DynamicCommunication.cover
I remember attending a conference keynote that was being delivered by a prominent author of a widely read fire investigation textbook.  I looked forward to it, as this was to be a person with much experience and interesting fire scene stories.  However, I found myself fighting sleep and wondering why he wasn't getting to the meat and potatoes of his presentation.

We've all suffered through fire department presentations, classes, conferences, and in-service training, delivered ineffectively.  This is unacceptable.  The fire service naturally lends itself to interesting content that people want to hear.  Why do we deliver so poorly?

This should not be.  Here is a great resource to make all your presentations effective.

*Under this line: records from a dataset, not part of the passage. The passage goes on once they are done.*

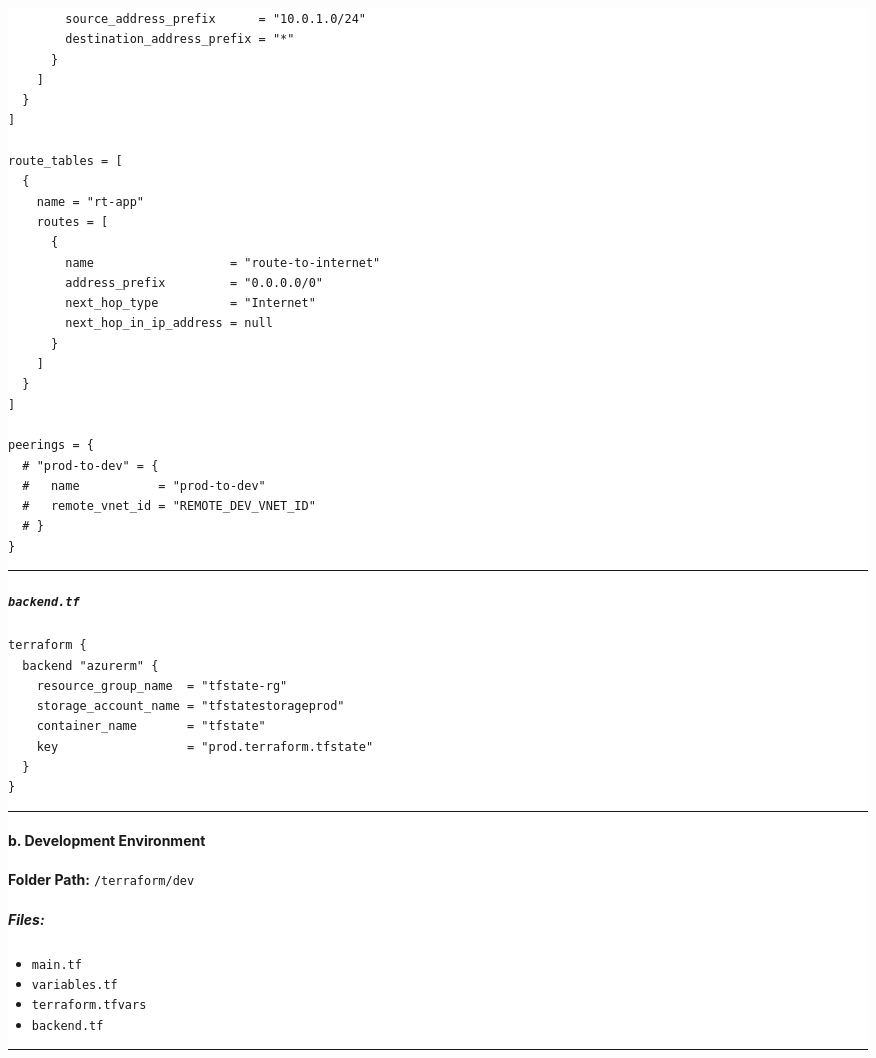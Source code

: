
 ```hcl
        source_address_prefix      = "10.0.1.0/24"
        destination_address_prefix = "*"
      }
    ]
  }
]

route_tables = [
  {
    name = "rt-app"
    routes = [
      {
        name                   = "route-to-internet"
        address_prefix         = "0.0.0.0/0"
        next_hop_type          = "Internet"
        next_hop_in_ip_address = null
      }
    ]
  }
]

peerings = {
  # "prod-to-dev" = {
  #   name           = "prod-to-dev"
  #   remote_vnet_id = "REMOTE_DEV_VNET_ID"
  # }
}
```

---

##### **`backend.tf`**

```hcl
terraform {
  backend "azurerm" {
    resource_group_name  = "tfstate-rg"
    storage_account_name = "tfstatestorageprod"
    container_name       = "tfstate"
    key                  = "prod.terraform.tfstate"
  }
}
```

---

#### **b. Development Environment**

**Folder Path:** `/terraform/dev`

##### **Files:**

- `main.tf`
- `variables.tf`
- `terraform.tfvars`
- `backend.tf`

---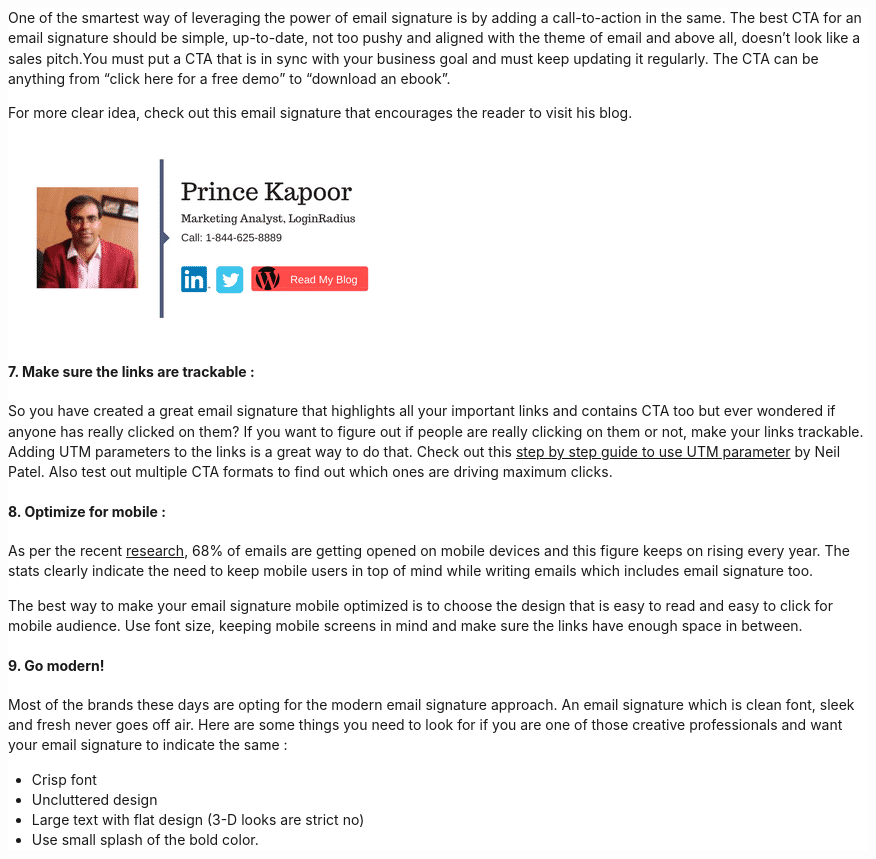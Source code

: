 One of the smartest way of leveraging the power of email signature is by adding a call-to-action in the same. The best CTA for an email signature should be simple, up-to-date, not too pushy and aligned with the theme of email and above all, doesn’t look like a sales pitch.You must put a CTA that is in sync with your business goal and must keep updating it regularly. The CTA can be anything from “click here for a free demo” to “download an ebook”.

For more clear idea, check out this email signature that encourages the reader to visit his blog.

![Professional Email Signature with CTA]( Professional-Email-Signature-with-CTA.png?ver=1553881376)

#### **7\. Make sure the links are trackable :**

So you have created a great email signature that highlights all your important links and contains CTA too but ever wondered if anyone has really clicked on them? If you want to figure out if people are really clicking on them or not, make your links trackable. Adding UTM parameters to the links is a great way to do that. Check out this [step by step guide to use UTM parameter](https://blog.kissmetrics.com/how-to-use-utm-parameters/) by Neil Patel. Also test out multiple CTA formats to find out which ones are driving maximum clicks.

#### **8\. Optimize for mobile :**

As per the recent [research](http://expandedramblings.com/index.php/email-statistics/3/), 68% of emails are getting opened on mobile devices and this figure keeps on rising every year. The stats clearly indicate the need to keep mobile users in top of mind while writing emails which includes email signature too.

The best way to make your email signature mobile optimized is to choose the design that is easy to read and easy to click for mobile audience. Use font size, keeping mobile screens in mind and make sure the links have enough space in between.

#### **9\. Go modern!**

Most of the brands these days are opting for the modern email signature approach. An email signature which is clean font, sleek and fresh never goes off air. Here are some things you need to look for if you are one of those creative professionals and want your email signature to indicate the same :

- Crisp font
- Uncluttered design
- Large text with flat design (3-D looks are strict no)
- Use small splash of the bold color. 
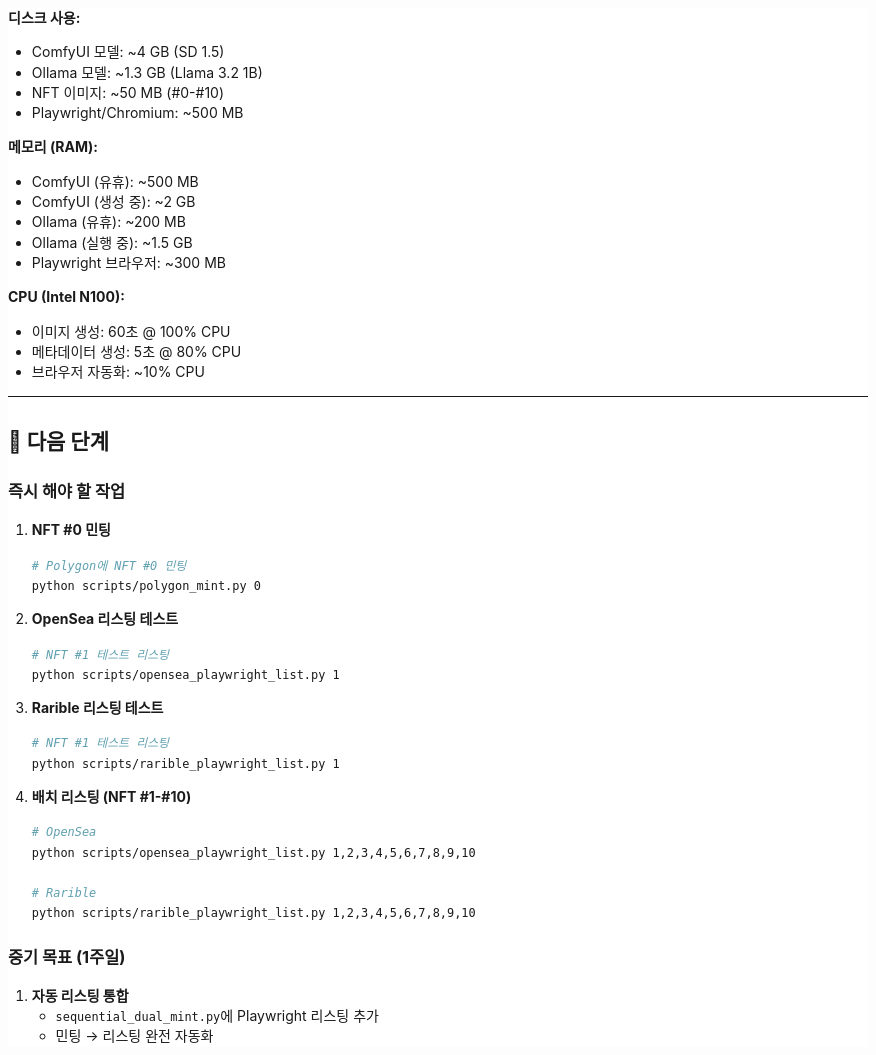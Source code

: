 **디스크 사용:**
- ComfyUI 모델: ~4 GB (SD 1.5)
- Ollama 모델: ~1.3 GB (Llama 3.2 1B)
- NFT 이미지: ~50 MB (#0-#10)
- Playwright/Chromium: ~500 MB

**메모리 (RAM):**
- ComfyUI (유휴): ~500 MB
- ComfyUI (생성 중): ~2 GB
- Ollama (유휴): ~200 MB
- Ollama (실행 중): ~1.5 GB
- Playwright 브라우저: ~300 MB

**CPU (Intel N100):**
- 이미지 생성: 60초 @ 100% CPU
- 메타데이터 생성: 5초 @ 80% CPU
- 브라우저 자동화: ~10% CPU

---

## 📝 다음 단계

### 즉시 해야 할 작업

1. **NFT #0 민팅**
   ```bash
   # Polygon에 NFT #0 민팅
   python scripts/polygon_mint.py 0
   ```

2. **OpenSea 리스팅 테스트**
   ```bash
   # NFT #1 테스트 리스팅
   python scripts/opensea_playwright_list.py 1
   ```

3. **Rarible 리스팅 테스트**
   ```bash
   # NFT #1 테스트 리스팅
   python scripts/rarible_playwright_list.py 1
   ```

4. **배치 리스팅 (NFT #1-#10)**
   ```bash
   # OpenSea
   python scripts/opensea_playwright_list.py 1,2,3,4,5,6,7,8,9,10

   # Rarible
   python scripts/rarible_playwright_list.py 1,2,3,4,5,6,7,8,9,10
   ```

### 중기 목표 (1주일)

1. **자동 리스팅 통합**
   - `sequential_dual_mint.py`에 Playwright 리스팅 추가
   - 민팅 → 리스팅 완전 자동화
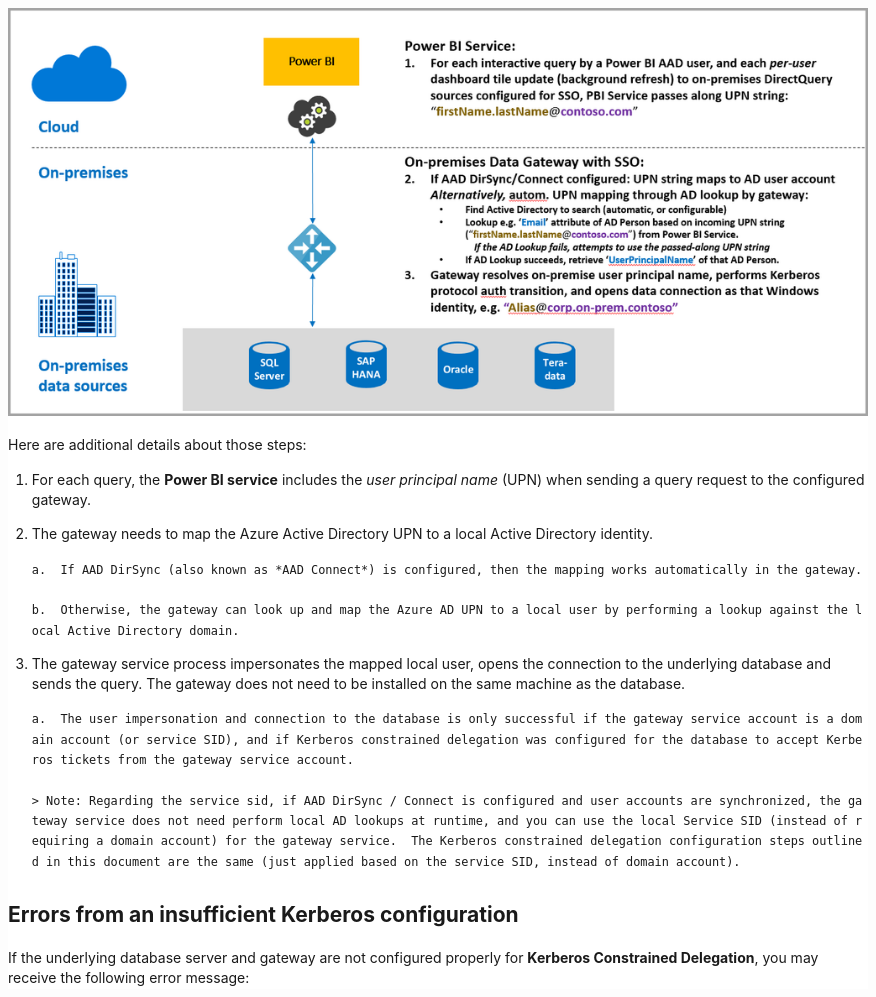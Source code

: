 ![](media/powerbi-gateway-kerberos-for-SSO-PBI-to-on-premises-data/Kerberos-SSO-on-prem_01.png)  

Here are additional details about those steps:

1.  For each query, the **Power BI service** includes the *user principal name* (UPN) when sending a query request to the configured gateway.

2.	The gateway needs to map the Azure Active Directory UPN to a local Active Directory identity.

        a.  If AAD DirSync (also known as *AAD Connect*) is configured, then the mapping works automatically in the gateway.

        b.  Otherwise, the gateway can look up and map the Azure AD UPN to a local user by performing a lookup against the local Active Directory domain.

3.	The gateway service process impersonates the mapped local user, opens the connection to the underlying database and sends the query. The gateway does not need to be installed on the same machine as the database.

        a.	The user impersonation and connection to the database is only successful if the gateway service account is a domain account (or service SID), and if Kerberos constrained delegation was configured for the database to accept Kerberos tickets from the gateway service account.  

        > Note: Regarding the service sid, if AAD DirSync / Connect is configured and user accounts are synchronized, the gateway service does not need perform local AD lookups at runtime, and you can use the local Service SID (instead of requiring a domain account) for the gateway service.  The Kerberos constrained delegation configuration steps outlined in this document are the same (just applied based on the service SID, instead of domain account).


## Errors from an insufficient Kerberos configuration

If the underlying database server and gateway are not configured properly for **Kerberos Constrained Delegation**, you may receive the following error message:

For more than 30 years, Ken Davis, author of Secrets of Dynamic Communications: Prepare with Focus, Deliver with Clarity, Speak with Power, has been teaching people the art and science of public speaking through his SCORRE Conferences.  In, Secrets of Dynamic CommunicationsDavis shares the SCORRE process, and educates the reader on how to deliver powerful and memorable presentations. The book is divided into 3 parts:
  1. The Preparation - outlines the SCORRE process
  2. The Presentation - teaches effective speech delivery skills
  3. The Application - how to use the SCORRE process to achieve great results
Each sections is tied in closely to the SCORRE elements:

S - Subject

C - Central Theme
O - Objective
R - Rationale
R - Resources
E - Evaluation

Davis provides a clear model outline process for the actual presentation, and how to present within given time frames. This is one of the most clear and concise titles on public speaking that I have read.  It offers great content and presentation techniques.  With only 144 pages, this book can easily be read in a single afternoon, literally improving your presentation skills overnight.  Whether you are a chief, company officer, inspector, life safety educator, or one that desires to be a better communicator, Secrets of Dynamic Communications is a must read.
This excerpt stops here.